§ **How to complete this task**: Every entry must be set down exactly in the answer; no pictures should appear.

§ **Available data**:
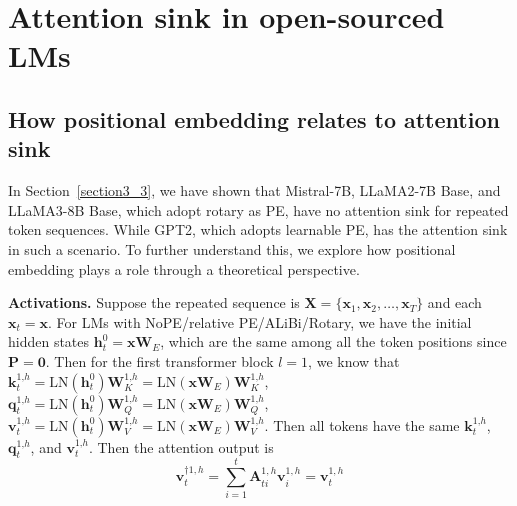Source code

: \section{Attention sink in open-sourced LMs}

\subsection{How positional embedding relates to attention sink}\label{explain_pe}

In Section~\ref{section3_3}, we have shown that Mistral-7B, LLaMA2-7B Base, and LLaMA3-8B Base, which adopt rotary as PE, have no attention sink for repeated token sequences. While GPT2, which adopts learnable PE, has the attention sink in such a scenario. To further understand this, we explore how positional embedding plays a role through a theoretical perspective.

\textbf{Activations.} Suppose the repeated sequence is $\boldsymbol{X}=\{\boldsymbol{x}_1\textrm{,}\,\boldsymbol{x}_2\textrm{,}\,\ldots\textrm{,}\,\boldsymbol{x}_T\}$ and each $\boldsymbol{x}_t=\boldsymbol{x}$. For LMs with NoPE/relative PE/ALiBi/Rotary, we have the initial hidden states $\boldsymbol{h}_t^{0}=\boldsymbol{x}\boldsymbol{W}_E$, which are the same among all the token positions since $\boldsymbol{P}=\boldsymbol{0}$. Then for the first transformer block $l=1$, we know that $\boldsymbol{k}_t^{1\textrm{,}h}=\textrm{LN}(\boldsymbol{h}_t^{0})\boldsymbol{W}_{K}^{1\textrm{,}h}=\textrm{LN}(\boldsymbol{x}\boldsymbol{W}_E)\boldsymbol{W}_{K}^{1\textrm{,}h}$, $\boldsymbol{q}_t^{1\textrm{,}h}=\textrm{LN}(\boldsymbol{h}_t^{0})\boldsymbol{W}_{Q}^{1\textrm{,}h}=\textrm{LN}(\boldsymbol{x}\boldsymbol{W}_E)\boldsymbol{W}_{Q}^{1\textrm{,}h}$, $\boldsymbol{v}_t^{1\textrm{,}h}=\textrm{LN}(\boldsymbol{h}_t^{0})\boldsymbol{W}_{V}^{1\textrm{,}h}=\textrm{LN}(\boldsymbol{x}\boldsymbol{W}_E)\boldsymbol{W}_{V}^{1\textrm{,}h}$. Then all tokens have the same $\boldsymbol{k}_t^{1\textrm{,}h}$, $\boldsymbol{q}_t^{1\textrm{,}h}$, and $\boldsymbol{v}_t^{1\textrm{,}h}$. Then the attention output is
\begin{equation}
\boldsymbol{v}_t^{\dagger 1\textrm{,}\,h}=\sum_{i=1}^t\boldsymbol{A}_{ti}^{1\textrm{,}\,h}\boldsymbol{v}_i^{1\textrm{,}\,h}=\boldsymbol{v}_t^{1\textrm{,}\,h}
\end{equation}


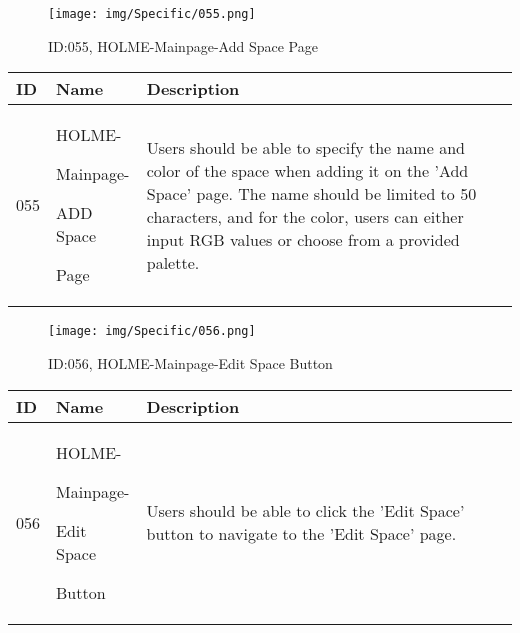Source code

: \documentclass[conference]{IEEEtran}
\begin{document}
\begin{enumerate}
\begin{figure}[h]
\centering
\texttt{[image: img/Specific/055.png]}
\caption{ID:055, HOLME-Mainpage-Add Space Page}
\end{figure}
\begin{table}[h]
\def\arraystretch{1.2} \small
    \begin{tabular}{|p{1cm}|p{1.8cm}|p{5.0cm}|}
        \hline
        ID & Name & Description\\ \hline
         055 \par  & HOLME-\par Mainpage-\par ADD Space\par Page  &Users should be able to specify the name and color of the space when adding it on the 'Add Space' page. The name should be limited to 50 characters, and for the color, users can either input RGB values or choose from a provided palette.\\ \hline
    \end{tabular}
\end{table}

\begin{figure}[h]
\centering
\texttt{[image: img/Specific/056.png]}
\caption{ID:056, HOLME-Mainpage-Edit Space Button}
\end{figure}
\begin{table}[h]
\def\arraystretch{1.2} \small
    \begin{tabular}{|p{1cm}|p{1.8cm}|p{5.0cm}|}
        \hline
        ID & Name & Description\\ \hline
         056 \par  & HOLME-\par Mainpage-\par Edit Space\par Button &Users should be able to click the 'Edit Space' button to navigate to the 'Edit Space' page.\\ \hline
    \end{tabular}
\end{table}


\end{enumerate}
\end{document}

§ **Exercise output**:
Source code

: \section{Attention sink in open-sourced LMs}

\subsection{How positional embedding relates to attention sink}\label{explain_pe}

In Section~\ref{section3_3}, we have shown that Mistral-7B, LLaMA2-7B Base, and LLaMA3-8B Base, which adopt rotary as PE, have no attention sink for repeated token sequences. While GPT2, which adopts learnable PE, has the attention sink in such a scenario. To further understand this, we explore how positional embedding plays a role through a theoretical perspective.

\textbf{Activations.} Suppose the repeated sequence is $\boldsymbol{X}=\{\boldsymbol{x}_1\textrm{,}\,\boldsymbol{x}_2\textrm{,}\,\ldots\textrm{,}\,\boldsymbol{x}_T\}$ and each $\boldsymbol{x}_t=\boldsymbol{x}$. For LMs with NoPE/relative PE/ALiBi/Rotary, we have the initial hidden states $\boldsymbol{h}_t^{0}=\boldsymbol{x}\boldsymbol{W}_E$, which are the same among all the token positions since $\boldsymbol{P}=\boldsymbol{0}$. Then for the first transformer block $l=1$, we know that $\boldsymbol{k}_t^{1\textrm{,}h}=\textrm{LN}(\boldsymbol{h}_t^{0})\boldsymbol{W}_{K}^{1\textrm{,}h}=\textrm{LN}(\boldsymbol{x}\boldsymbol{W}_E)\boldsymbol{W}_{K}^{1\textrm{,}h}$, $\boldsymbol{q}_t^{1\textrm{,}h}=\textrm{LN}(\boldsymbol{h}_t^{0})\boldsymbol{W}_{Q}^{1\textrm{,}h}=\textrm{LN}(\boldsymbol{x}\boldsymbol{W}_E)\boldsymbol{W}_{Q}^{1\textrm{,}h}$, $\boldsymbol{v}_t^{1\textrm{,}h}=\textrm{LN}(\boldsymbol{h}_t^{0})\boldsymbol{W}_{V}^{1\textrm{,}h}=\textrm{LN}(\boldsymbol{x}\boldsymbol{W}_E)\boldsymbol{W}_{V}^{1\textrm{,}h}$. Then all tokens have the same $\boldsymbol{k}_t^{1\textrm{,}h}$, $\boldsymbol{q}_t^{1\textrm{,}h}$, and $\boldsymbol{v}_t^{1\textrm{,}h}$. Then the attention output is
\begin{equation}
\boldsymbol{v}_t^{\dagger 1\textrm{,}\,h}=\sum_{i=1}^t\boldsymbol{A}_{ti}^{1\textrm{,}\,h}\boldsymbol{v}_i^{1\textrm{,}\,h}=\boldsymbol{v}_t^{1\textrm{,}\,h}
\end{equation}


Source code

: \documentclass[conference]{IEEEtran}
\begin{document}
\begin{enumerate}
\begin{figure}[h]
\centering
\texttt{[image: img/Specific/055.png]}
\caption{ID:055, HOLME-Mainpage-Add Space Page}
\end{figure}
\begin{table}[h]
\def\arraystretch{1.2} \small
    \begin{tabular}{|p{1cm}|p{1.8cm}|p{5.0cm}|}
        \hline
        ID & Name & Description\\ \hline
         055 \par  & HOLME-\par Mainpage-\par ADD Space\par Page  &Users should be able to specify the name and color of the space when adding it on the 'Add Space' page. The name should be limited to 50 characters, and for the color, users can either input RGB values or choose from a provided palette.\\ \hline
    \end{tabular}
\end{table}

\begin{figure}[h]
\centering
\texttt{[image: img/Specific/056.png]}
\caption{ID:056, HOLME-Mainpage-Edit Space Button}
\end{figure}
\begin{table}[h]
\def\arraystretch{1.2} \small
    \begin{tabular}{|p{1cm}|p{1.8cm}|p{5.0cm}|}
        \hline
        ID & Name & Description\\ \hline
         056 \par  & HOLME-\par Mainpage-\par Edit Space\par Button &Users should be able to click the 'Edit Space' button to navigate to the 'Edit Space' page.\\ \hline
    \end{tabular}
\end{table}


\end{enumerate}
\end{document}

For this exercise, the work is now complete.